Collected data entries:
- - -
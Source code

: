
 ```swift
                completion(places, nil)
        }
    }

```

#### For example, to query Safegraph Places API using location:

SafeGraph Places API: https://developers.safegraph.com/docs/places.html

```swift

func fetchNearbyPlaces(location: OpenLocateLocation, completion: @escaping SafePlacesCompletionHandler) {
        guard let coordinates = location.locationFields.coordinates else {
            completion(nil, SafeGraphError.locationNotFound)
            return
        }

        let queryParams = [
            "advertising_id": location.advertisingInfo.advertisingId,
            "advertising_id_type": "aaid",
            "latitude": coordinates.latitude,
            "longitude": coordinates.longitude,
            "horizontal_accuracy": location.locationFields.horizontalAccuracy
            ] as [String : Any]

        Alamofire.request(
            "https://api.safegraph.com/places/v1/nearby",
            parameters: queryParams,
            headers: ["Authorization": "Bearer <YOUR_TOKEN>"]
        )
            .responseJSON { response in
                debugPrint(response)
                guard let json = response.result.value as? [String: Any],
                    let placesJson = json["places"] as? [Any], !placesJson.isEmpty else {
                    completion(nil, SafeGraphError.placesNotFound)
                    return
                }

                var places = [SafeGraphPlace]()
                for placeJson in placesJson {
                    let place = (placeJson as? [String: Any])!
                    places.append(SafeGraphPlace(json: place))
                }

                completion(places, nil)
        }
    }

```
- - -
- What is required
From the entries above, copy every line where the word "placeJson" shows up.

- Written reply
                for placeJson in placesJson {
                    let place = (placeJson as? [String: Any])!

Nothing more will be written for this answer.